NapseflowNapseflow
Sciences

Comment Londres, Paris et New York faisaient face aux canicules avant la climatisation

Science & Vie · mis à jour il y a 3 h

Les canicules qui frappent aujourd’hui Londres, Paris et New York ne sont pas inédites. Dès le XIXe siècle, les habitants de ces métropoles inventaient déjà des stratégies pour échapper à la chaleur, révélatrices des profondes inégalités sociales..

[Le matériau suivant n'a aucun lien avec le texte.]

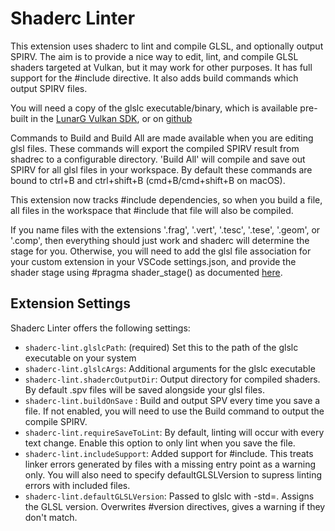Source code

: # Shaderc Linter

This extension uses shaderc to lint and compile GLSL, and optionally output SPIRV. The aim is to provide a nice way to edit, lint, and compile GLSL shaders targeted at Vulkan, but it may work for other purposes. It has full support for the #include directive. It also adds build commands which output SPIRV files.

You will need a copy of the glslc executable/binary, which is available pre-built in the [LunarG Vulkan SDK](https://www.lunarg.com/vulkan-sdk/), or on [github](https://github.com/google/shaderc)

Commands to Build and Build All are made available when you are editing glsl files. These commands will export the compiled SPIRV result from shadrec to a configurable directory. 'Build All' will compile and save out SPIRV for all glsl files in your workspace. By default these commands are bound to ctrl+B and ctrl+shift+B (cmd+B/cmd+shift+B on macOS).

This extension now tracks #include dependencies, so when you build a file, all files in the workspace that #include that file will also be compiled.

If you name files with the extensions '.frag', '.vert', '.tesc', '.tese', '.geom', or '.comp', then everything should just work and shaderc will determine the stage for you. Otherwise, you will need to add the glsl file association for your custom extension in your VSCode settings.json, and provide the shader stage using #pragma shader_stage() as documented [here](https://github.com/google/shaderc/tree/master/glslc#311-shader-stage-specification).

## Extension Settings

Shaderc Linter offers the following settings:

- `shaderc-lint.glslcPath`: (required) Set this to the path of the glslc executable on your system
- `shaderc-lint.glslcArgs`: Additional arguments for the glslc executable
- `shaderc-lint.shadercOutputDir`: Output directory for compiled shaders. By default .spv files will be saved alongside your glsl files.
- `shaderc-lint.buildOnSave` : Build and output SPV every time you save a file. If not enabled, you will need to use the Build command to output the compile SPIRV.
- `shaderc-lint.requireSaveToLint`: By default, linting will occur with every text change. Enable this option to only lint when you save the file.
- `shaderc-lint.includeSupport`: Added support for #include. This treats linker errors generated by files with a missing entry point as a warning only. You will also need to specify defaultGLSLVersion to supress linting errors with included files.
- `shaderc-lint.defaultGLSLVersion`: Passed to glslc with -std=. Assigns the GLSL version. Overwrites #version directives, gives a warning if they don't match.
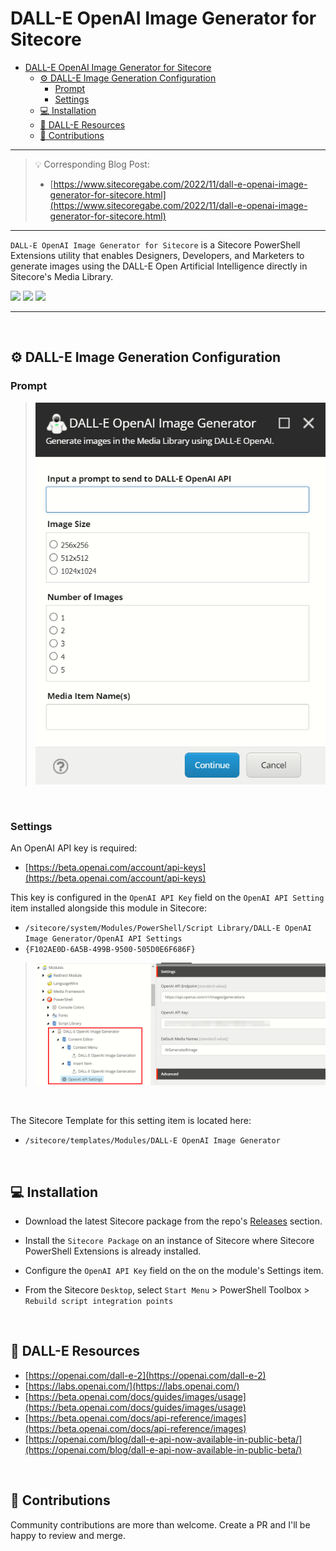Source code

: # DALL-E OpenAI Image Generator for Sitecore

- [DALL-E OpenAI Image Generator for Sitecore](#dall-e-openai-image-generator-for-sitecore)
  - [⚙ DALL-E Image Generation Configuration](#-dall-e-image-generation-configuration)
    - [Prompt](#prompt)
    - [Settings](#settings)
  - [💻 Installation](#-installation)
  - [📄 DALL-E Resources](#-dall-e-resources)
  - [🌟 Contributions](#-contributions)

---


> 💡 Corresponding Blog Post: <br/>
> - [https://www.sitecoregabe.com/2022/11/dall-e-openai-image-generator-for-sitecore.html](https://www.sitecoregabe.com/2022/11/dall-e-openai-image-generator-for-sitecore.html)


---



`DALL-E OpenAI Image Generator for Sitecore` is a Sitecore PowerShell Extensions utility that enables Designers, Developers, and Marketers to generate images using the DALL-E Open Artificial Intelligence directly in Sitecore's Media Library.

<img src="./img/spe_leaves.gif">
<img src="./img/spe_fabrics.gif">
<img src="./img/spe_chicago.gif">

---

<br/>

## ⚙ DALL-E Image Generation Configuration

### Prompt
> <img src="./img/DALL-E OpenAI Image Generator for Sitecore-Prompt.png">

<br/>

### Settings

An OpenAI API key is required:
- [https://beta.openai.com/account/api-keys](https://beta.openai.com/account/api-keys)

This key is configured in the `OpenAI API Key` field on the `OpenAI API Setting` item installed alongside this module in Sitecore:
- `/sitecore/system/Modules/PowerShell/Script Library/DALL-E OpenAI Image Generator/OpenAI API Settings`
- `{F102AE0D-6A5B-499B-9500-505D0E6F686F}`

> <img src="./img/DALL-E OpenAI Image Generator for Sitecore-Modules.png">

<br/>

The Sitecore Template for this setting item is located here:
- `/sitecore/templates/Modules/DALL-E OpenAI Image Generator`


<br/>

## 💻 Installation

- Download the latest Sitecore package from the repo's [Releases](https://github.com/strezag/DALL-E-OpenAI-Image-Generator-for-Sitecore/releases) section.

- Install the `Sitecore Package` on an instance of Sitecore where Sitecore PowerShell Extensions is already installed.

- Configure the `OpenAI API Key` field on the on the module's Settings item. 

- From the Sitecore `Desktop`, select `Start Menu` > PowerShell Toolbox > `Rebuild script integration points`

<br/>

## 📄 DALL-E Resources
- [https://openai.com/dall-e-2](https://openai.com/dall-e-2)
- [https://labs.openai.com/](https://labs.openai.com/)
- [https://beta.openai.com/docs/guides/images/usage](https://beta.openai.com/docs/guides/images/usage)
- [https://beta.openai.com/docs/api-reference/images](https://beta.openai.com/docs/api-reference/images)
- [https://openai.com/blog/dall-e-api-now-available-in-public-beta/](https://openai.com/blog/dall-e-api-now-available-in-public-beta/)


<br/>

## 🌟 Contributions

Community contributions are more than welcome.  Create a PR and I'll be happy to review and merge.

<br/>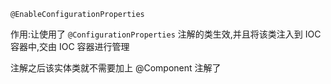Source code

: `@EnableConfigurationProperties`

作用:让使用了 `@ConfigurationProperties` 注解的类生效,并且将该类注入到 IOC 容器中,交由 IOC 容器进行管理

注解之后该实体类就不需要加上 @Component 注解了

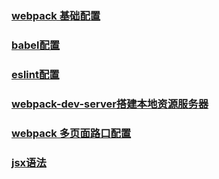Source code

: 

### [webpack 基础配置](./doc/webpack基础配置.md)

### [babel配置](./doc/babel配置.md)

### [eslint配置](./doc/eslint配置.md)

### [webpack-dev-server搭建本地资源服务器](./doc/webpack-dev-server使用.md)

### [webpack 多页面路口配置](./doc/多页面路口配置.md)

### [jsx语法](./doc/jsx语法.md)

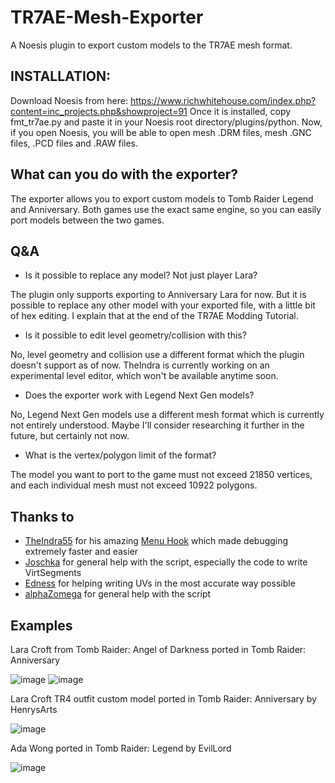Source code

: # TR7AE-Mesh-Exporter
A Noesis plugin to export custom models to the TR7AE mesh format.

## INSTALLATION:
Download Noesis from here: https://www.richwhitehouse.com/index.php?content=inc_projects.php&showproject=91
Once it is installed, copy fmt_tr7ae.py and paste it in your Noesis root directory/plugins/python.
Now, if you open Noesis, you will be able to open mesh .DRM files, mesh .GNC files, .PCD files and .RAW files.

## What can you do with the exporter?
The exporter allows you to export custom models to Tomb Raider Legend and Anniversary. Both games use the exact same engine, so you can easily port models between the two games.

## Q&A

* Is it possible to replace any model? Not just player Lara?

The plugin only supports exporting to Anniversary Lara for now. But it is possible to replace any other model with your exported file, with a little bit of hex editing. I explain that at the end of the TR7AE Modding Tutorial.

* Is it possible to edit level geometry/collision with this?

No, level geometry and collision use a different format which the plugin doesn't support as of now. TheIndra is currently working on an experimental level editor, which won't be available anytime soon.

* Does the exporter work with Legend Next Gen models?

No, Legend Next Gen models use a different mesh format which is currently not entirely understood. Maybe I'll consider researching it further in the future, but certainly not now.

* What is the vertex/polygon limit of the format?

The model you want to port to the game must not exceed 21850 vertices, and each individual mesh must not exceed 10922 polygons.

## Thanks to
* [TheIndra55](https://github.com/TheIndra55) for his amazing [Menu Hook](https://github.com/TheIndra55/TRAE-menu-hook) which made debugging extremely faster and easier
* [Joschka](https://forum.xentax.com/memberlist.php?mode=viewprofile&u=82197) for general help with the script, especially the code to write VirtSegments
* [Edness](https://forum.xentax.com/memberlist.php?mode=viewprofile&u=69141) for helping writing UVs in the most accurate way possible
* [alphaZomega](https://github.com/alphazolam) for general help with the script

## Examples

Lara Croft from Tomb Raider: Angel of Darkness ported in Tomb Raider: Anniversary

![image](https://cdn.discordapp.com/attachments/922284054353674273/1004216479950065724/Screenshot_3361.png)
![image](https://cdn.discordapp.com/attachments/922284054353674273/1004216455094620290/Tomb_Raider_Anniversary_Screenshot_2022.08.03_-_04.36.26.39.png)

Lara Croft TR4 outfit custom model ported in Tomb Raider: Anniversary by HenrysArts

![image](https://cdn.discordapp.com/attachments/916875187977326612/1002894311832158298/unknown.png)

Ada Wong ported in Tomb Raider: Legend by EvilLord

![image](https://cdn.discordapp.com/attachments/916875187977326612/1002616571396628662/unknown.png)
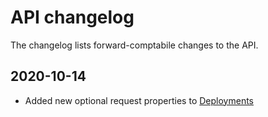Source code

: 
# API changelog

The changelog lists forward-comptabile changes to the API.

## 2020-10-14
- Added new optional request properties to [Deployments](/docs/api/deployments/post)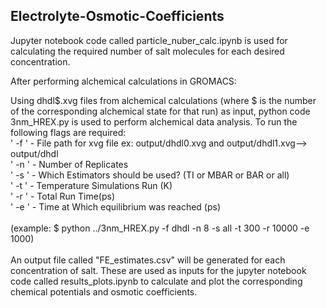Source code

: ## Electrolyte-Osmotic-Coefficients
Jupyter notebook code called particle_nuber_calc.ipynb is used for calculating the required number of salt molecules for each desired concentration.

After performing alchemical calculations in GROMACS:

Using dhdl$.xvg files from alchemical calculations (where $ is the number of the corresponding alchemical state for that run) as input, python code 3nm_HREX.py is used to perform alchemical data analysis. To run the following flags are required:  
\' -f ' - File path for xvg file ex: output/dhdl0.xvg and output/dhdl1.xvg--> output/dhdl\
' -n ' - Number of Replicates\
' -s ' - Which Estimators should be used? (TI or MBAR or BAR or all)\
' -t ' - Temperature Simulations Run (K)\
' -r ' - Total Run Time(ps)\
' -e ' - Time at Which equilibrium was reached (ps)\
\
(example: $ python ../3nm_HREX.py -f dhdl -n 8 -s all -t 300 -r 10000 -e 1000)\
\
An output file called "FE_estimates.csv" will be generated for each concentration of salt. These are used as inputs for the jupyter notebook code called results_plots.ipynb to calculate and plot the corresponding chemical potentials and osmotic coefficients.


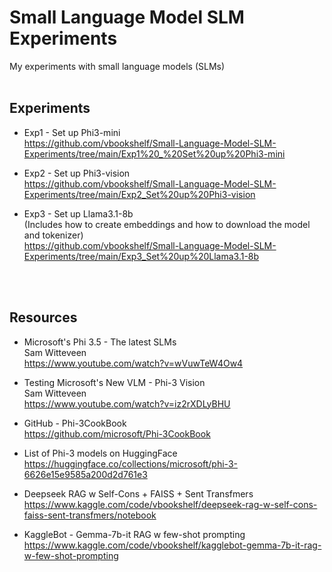 # Small Language Model SLM Experiments
My experiments with small language models (SLMs)
<br>
<br>

## Experiments
- Exp1 - Set up Phi3-mini<br>
https://github.com/vbookshelf/Small-Language-Model-SLM-Experiments/tree/main/Exp1%20_%20Set%20up%20Phi3-mini

- Exp2 - Set up Phi3-vision<br>
https://github.com/vbookshelf/Small-Language-Model-SLM-Experiments/tree/main/Exp2_Set%20up%20Phi3-vision

- Exp3 - Set up Llama3.1-8b<br>
(Includes how to create embeddings and how to download the model and tokenizer)<br>
https://github.com/vbookshelf/Small-Language-Model-SLM-Experiments/tree/main/Exp3_Set%20up%20Llama3.1-8b

<br>
<br>

## Resources

- Microsoft's Phi 3.5 - The latest SLMs<br>
Sam Witteveen<br>
https://www.youtube.com/watch?v=wVuwTeW4Ow4

- Testing Microsoft's New VLM - Phi-3 Vision<br>
Sam Witteveen<br>
https://www.youtube.com/watch?v=iz2rXDLyBHU

- GitHub - Phi-3CookBook<br>
https://github.com/microsoft/Phi-3CookBook

- List of Phi-3 models on HuggingFace<br>
https://huggingface.co/collections/microsoft/phi-3-6626e15e9585a200d2d761e3

- Deepseek RAG w Self-Cons + FAISS + Sent Transfmers<br>
https://www.kaggle.com/code/vbookshelf/deepseek-rag-w-self-cons-faiss-sent-transfmers/notebook

- KaggleBot - Gemma-7b-it RAG w few-shot prompting<br>
https://www.kaggle.com/code/vbookshelf/kagglebot-gemma-7b-it-rag-w-few-shot-prompting
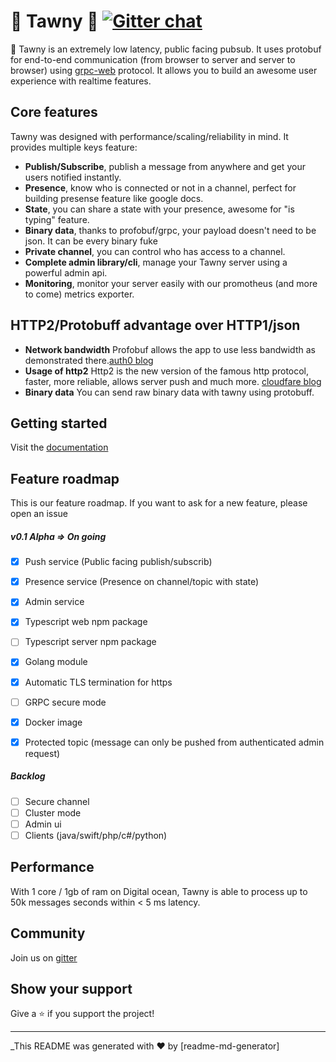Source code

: 
# 🦉 Tawny  🦉 [![Gitter chat](https://badges.gitter.im/gitterHQ/gitter.png)](https://gitter.im/gitterHQ/gitter)
  
🚀 Tawny is an extremely low latency, public facing pubsub. It uses protobuf for end-to-end communication (from browser to server and server to browser) using [grpc-web](https://github.com/grpc/grpc-web) protocol. 
It allows you to build an awesome user experience with realtime features.
  
## Core features  
Tawny was designed with performance/scaling/reliability in mind. It provides multiple keys feature:
- **Publish/Subscribe**, publish a message from anywhere and get your users notified instantly. 
- **Presence**,  know who is connected or not in a channel, perfect for building presense feature like google docs. 
- **State**, you can share a state with your presence, awesome for "is typing" feature.  
- **Binary data**, thanks to profobuf/grpc, your payload doesn't need to be json. It can be every binary fuke
- **Private channel**, you can control who has access to a channel.  
- **Complete admin library/cli**, manage your Tawny server using a powerful admin api.  
- **Monitoring**, monitor your server easily with our promotheus (and more to come)  metrics exporter.  

## HTTP2/Protobuff advantage over HTTP1/json
- **Network bandwidth** Profobuf allows the app to use less bandwidth as demonstrated there.[auth0 blog](https://auth0.com/blog/beating-json-performance-with-protobuf/)
- **Usage of http2** Http2 is the new version of the famous http protocol, faster, more reliable, allows server push and much more. [cloudfare blog](https://www.cloudflare.com/learning/performance/http2-vs-http1.1/)
- **Binary data** You can send raw binary data with tawny using protobuff. 

## Getting started  
Visit the [documentation](docs)
## Feature roadmap  
  
This is our feature roadmap. If you want to ask for a new feature, please open an issue  
  
##### v0.1 Alpha => On going  
- [x] Push service (Public facing publish/subscrib)
- [x] Presence  service (Presence on channel/topic with state)
- [X] Admin service
- [x] Typescript web npm package
- [ ] Typescript server npm package
- [x] Golang module
- [x] Automatic TLS termination for https
- [ ] GRPC secure mode
- [x] Docker image
- [x] Protected topic (message can only be pushed from authenticated admin request)

  
##### Backlog

- [ ] Secure channel  
- [ ] Cluster mode
- [ ] Admin ui   
- [ ] Clients (java/swift/php/c#/python)
  
## Performance
With 1 core / 1gb of ram on Digital ocean,  Tawny is able to process up to 50k messages seconds within < 5 ms latency.
  
## Community

Join us on [gitter](https://gitter.im/tawny-server/community) 
  
  
## Show your support  
  
Give a ⭐️ if you support the project!  
  
***  
_This README was generated with ❤️ by [readme-md-generator]
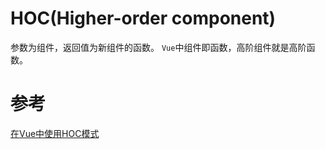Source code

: # HOC(Higher-order component)
参数为组件，返回值为新组件的函数。
`Vue`中组件即函数，高阶组件就是高阶函数。


# 参考
[在Vue中使用HOC模式](https://juejin.cn/post/6862175878475546638)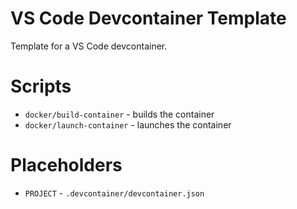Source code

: # VS Code Devcontainer Template

Template for a VS Code devcontainer.

# Scripts

* `docker/build-container` - builds the container
* `docker/launch-container` - launches the container

# Placeholders

* `PROJECT` - `.devcontainer/devcontainer.json`
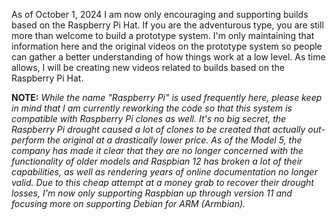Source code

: As of October 1, 2024 I am now only encouraging and supporting builds based on the Raspberry Pi Hat. If you are the adventurous type, you are still more than welcome to build a prototype system. I'm only maintaining that information here and the original videos on the prototype system so people can gather a better understanding of how things work at a low level. As time allows, I will be creating new videos related to builds based on the Raspberry Pi Hat.

**NOTE:** _While the name "Raspberry Pi" is used frequently here, please keep in mind that I am currently reworking the code so that this system is compatible with Raspberry Pi clones as well. It's no big secret, the Raspberry Pi drought caused a lot of clones to be created that actually out-perform the original at a drastically lower price. As of the Model 5, the company has made it clear that they are no longer concerned with the functionality of older models and Raspbian 12 has broken a lot of their capabilities, as well as rendering years of online documentation no longer valid. Due to this cheap attempt at a money grab to recover their drought losses, I'm now only supporting Raspbian up through version 11 and focusing more on supporting Debian for ARM (Armbian)._
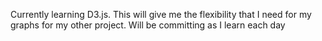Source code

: Currently learning D3.js.
This will give me the flexibility that I need for my graphs for my other project.
Will be committing as I learn each day
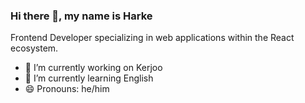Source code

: ### Hi there 👋, my name is Harke

Frontend Developer specializing in web applications within the React ecosystem.

- 🔭 I’m currently working on Kerjoo
- 🌱 I’m currently learning English
- 😄 Pronouns: he/him
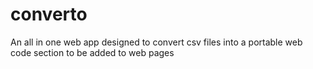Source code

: # converto
An all in one web app designed to convert csv files into a portable web code section to be added to web pages
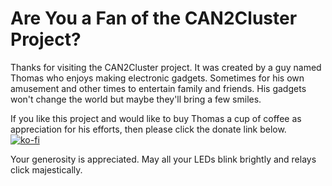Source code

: # Are You a Fan of the CAN2Cluster Project?
Thanks for visiting the CAN2Cluster project. It was created by a guy named Thomas who enjoys making electronic gadgets. 
Sometimes for his own amusement and other times to entertain family and friends. 
His gadgets won't change the world but maybe they'll bring a few smiles.

If you like this project and would like to buy Thomas a cup of coffee as appreciation for his efforts, then please click the donate link below.  
[![ko-fi](https://www.ko-fi.com/img/donate_sm.png)](https://ko-fi.com/E1E2NNLE)

Your generosity is appreciated. May all your LEDs blink brightly and relays click majestically.

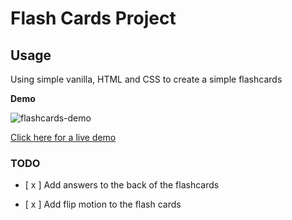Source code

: # Flash Cards Project

## Usage 
Using simple vanilla, HTML and CSS to create a simple flashcards

**Demo**

![flashcards-demo](https://github.com/MellowPhi/flash-cards/assets/48370987/1b130cad-019f-4619-b56f-0328b735f513)

[Click here for a live demo](https://raw.githack.com/MellowPhi/flash-cards/main/src/index.html)

### TODO

* [ x ] Add answers to the back of the flashcards
- [ x ] Add flip motion to the flash cards

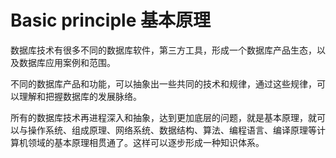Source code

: # Basic principle  基本原理

数据库技术有很多不同的数据库软件，第三方工具，形成一个数据库产品生态，以及数据库应用案例和范围。

不同的数据库产品和功能，可以抽象出一些共同的技术和规律，通过这些规律，可以理解和把握数据库的发展脉络。

所有的数据库技术再进程深入和抽象，达到更加底层的问题，就是基本原理，就可以与操作系统、组成原理、网络系统、数据结构、算法、编程语言、编译原理等计算机领域的基本原理相贯通了。这样可以逐步形成一种知识体系。

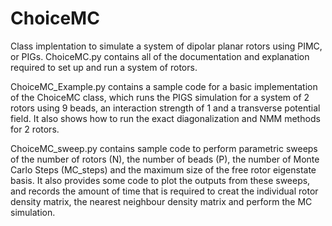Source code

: # ChoiceMC
Class implentation to simulate a system of dipolar planar rotors using PIMC, or PIGs. ChoiceMC.py contains all of the documentation and explanation required to set up and run a system of rotors.

ChoiceMC_Example.py contains a sample code for a basic implementation of the ChoiceMC class, which runs the PIGS simulation for a system of 2 rotors using 9 beads, an interaction strength of 1 and a transverse potential field. It also shows how to run the exact diagonalization and NMM methods for 2 rotors.

ChoiceMC_sweep.py contains sample code to perform parametric sweeps of the number of rotors (N), the number of beads (P), the number of Monte Carlo Steps (MC_steps) and the maximum size of the free rotor eigenstate basis. It also provides some code to plot the outputs from these sweeps, and records the amount of time that is required to creat the individual rotor density matrix, the nearest neighbour density matrix and perform the MC simulation.
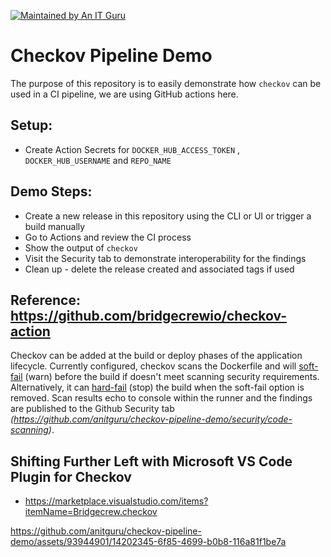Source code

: [![Maintained by An IT Guru](https://img.shields.io/badge/maintained_by-anit.guru-blue%20)](https://anit.guru)

# Checkov Pipeline Demo 

The purpose of this repository is to easily demonstrate how `checkov` can be used in a CI pipeline, we are using GitHub actions here.


## Setup:
* Create Action Secrets for `DOCKER_HUB_ACCESS_TOKEN` , `DOCKER_HUB_USERNAME` and `REPO_NAME`


## Demo Steps:

* Create a new release in this repository using the CLI or UI or trigger a build manually
* Go to Actions and review the CI process
* Show the output of `checkov`
* Visit the Security tab to demonstrate interoperability for the findings
* Clean up - delete the release created and associated tags if used
  

## Reference: https://github.com/bridgecrewio/checkov-action

Checkov can be added at the build or deploy phases of the application lifecycle.  Currently configured, checkov scans the Dockerfile and will [soft-fail](https://www.checkov.io/2.Basics/Hard%20and%20soft%20fail.html) (warn) before the build if doesn't meet scanning security requirements.  Alternatively, it can [hard-fail](https://www.checkov.io/2.Basics/Hard%20and%20soft%20fail.html) (stop) the build when the soft-fail option is removed.  Scan results echo to console within the runner and the findings are published to the Github Security tab _(https://github.com/anitguru/checkov-pipeline-demo/security/code-scanning)_.



## Shifting Further Left with Microsoft VS Code Plugin for Checkov

* https://marketplace.visualstudio.com/items?itemName=Bridgecrew.checkov

https://github.com/anitguru/checkov-pipeline-demo/assets/93944901/14202345-6f85-4699-b0b8-116a81f1be7a
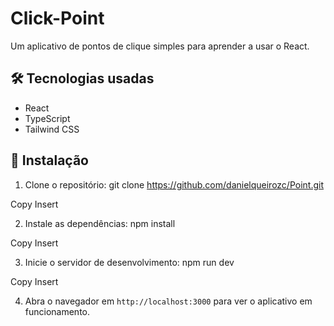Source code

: # Click-Point

Um aplicativo de pontos de clique simples para aprender a usar o React.

## 🛠️ Tecnologias usadas

- React
- TypeScript
- Tailwind CSS

## 🔧 Instalação

1. Clone o repositório:
git clone https://github.com/danielqueirozc/Point.git

Copy
Insert

2. Instale as dependências:
npm install

Copy
Insert

3. Inicie o servidor de desenvolvimento:
npm run dev

Copy
Insert

4. Abra o navegador em `http://localhost:3000` para ver o aplicativo em funcionamento.
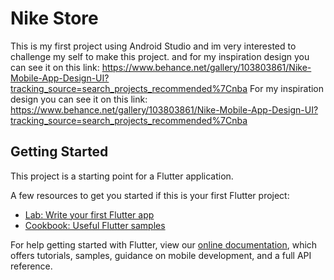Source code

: # Nike Store

This is my first project using Android Studio and im very interested to challenge my self to make this project.
and for my inspiration design you can see it on this link: https://www.behance.net/gallery/103803861/Nike-Mobile-App-Design-UI?tracking_source=search_projects_recommended%7Cnba
For my inspiration design you can see it on this link: https://www.behance.net/gallery/103803861/Nike-Mobile-App-Design-UI?tracking_source=search_projects_recommended%7Cnba

## Getting Started

This project is a starting point for a Flutter application.

A few resources to get you started if this is your first Flutter project:

- [Lab: Write your first Flutter app](https://flutter.dev/docs/get-started/codelab)
- [Cookbook: Useful Flutter samples](https://flutter.dev/docs/cookbook)

For help getting started with Flutter, view our
[online documentation](https://flutter.dev/docs), which offers tutorials,
samples, guidance on mobile development, and a full API reference.
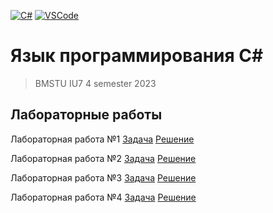 [![C#](https://img.shields.io/badge/C_Sharp-2965f1)](https://en.wikipedia.org/wiki/C_Sharp_(programming_language))
[![VSCode](https://img.shields.io/badge/VSCode-238c05)](https://code.visualstudio.com/)


# Язык программирования C#

> BMSTU IU7 4 semester 2023

## Лабораторные работы

Лабораторная работа №1 [Задача](./lab_one/README.md) [Решение](./lab_one)

Лабораторная работа №2 [Задача](./lab_two-numeric-analysis/README.md) [Решение](./lab_two-numeric-analysis)

Лабораторная работа №3 [Задача](./lab-three/README.md) [Решение](./lab-three)

Лабораторная работа №4 [Задача](./lab_four/README.md) [Решение](./lab_four)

Villes et canicules historiques

Londres, Paris et New York ont toujours connu des vagues de chaleur intenses, bien avant l’invention de la climatisation. Dès le XIXe siècle, ces métropoles subissaient des épisodes de chaleur extrême, souvent aggravés par le phénomène d’îlot de chaleur urbain. Ce terme désigne l’élévation des températures dans les zones urbaines par rapport aux zones rurales environnantes. Cette différence s’explique par l’accumulation de chaleur dans les matériaux comme le béton, l’asphalte et le verre, qui absorbent et restituent la chaleur solaire. À New York, par exemple, l’écart de température entre la ville et les campagnes peut atteindre plusieurs degrés, rendant les étés particulièrement dangereux. Chaque année, la chaleur cause plus de 500 décès dans la ville, un bilan qui touche davantage les populations défavorisées et les minorités raciales, révélant des inégalités sociales profondes.

Stratégies londoniennes

Les Londoniens du XIXe et XXe siècles ont développé des solutions ingénieuses pour échapper à la chaleur étouffante des villes. La stratégie la plus courante consistait à quitter les logements surchauffés pour profiter des espaces publics. Les parcs, les fontaines et les lidos (piscines de plein air) offraient des refuges rafraîchissants. Les Londoniens les plus aisés, eux, utilisaient des technologies de l’époque pour rester au frais. Ils achetaient de la glace importée de Norvège ou faisaient appel à des domestiques pour actionner des éventails, des méthodes coûteuses réservées à une élite. Au milieu du XXe siècle, certains montaient même sur les toits des immeubles pour profiter des courants d’air plus frais, une pratique rendue possible par l’architecture des bâtiments londoniens.

Paris et ses solutions

À Paris, les habitants ont longtemps compté sur les espaces verts pour se protéger de la chaleur. Les grands travaux d’Haussmann à la fin du XIXe siècle ont permis d’aménager des parcs et de planter des arbres le long des avenues, offrant une ombre bienvenue. La Seine, bien que la baignade y ait été interdite au milieu du XIXe siècle, restait un lieu de rafraîchissement pour ceux qui osaient braver l’interdiction. Les Parisiens aisés utilisaient de la glace, importée des régions froides ou récoltée localement en hiver, puis conservée dans des glacières jusqu’à l’été. Ce produit de luxe est devenu plus accessible à partir des années 1870 grâce aux progrès de la réfrigération artificielle. Au XXe siècle, des pratiques comme les terrasses de café ou les fontaines publiques sont restées des éléments centraux de la vie estivale parisienne.

New York et ses défis

New York, avec ses immeubles en brique et ses rues asphaltées, amplifie fortement la chaleur. Au XIXe siècle, les habitants des quartiers populaires dormaient sur les toits ou sur les escaliers de secours pour échapper à la chaleur étouffante des appartements. Les plus riches, eux, quittaient la ville pour leurs résidences à la campagne, devenant des «réfugiés de la chaleur». Pour se rafraîchir, les New-Yorkais se rendaient à la plage, située à proximité grâce à la géographie insulaire de la ville. Au XXe siècle, ils organisaient des fêtes de quartier avec de la glace achetée dans les bodegas (petites épiceries de proximité) ou ouvraient les bouches d’incendie pour créer des jets d’eau improvisés. Ces pratiques sont devenues des classiques des étés new-yorkais.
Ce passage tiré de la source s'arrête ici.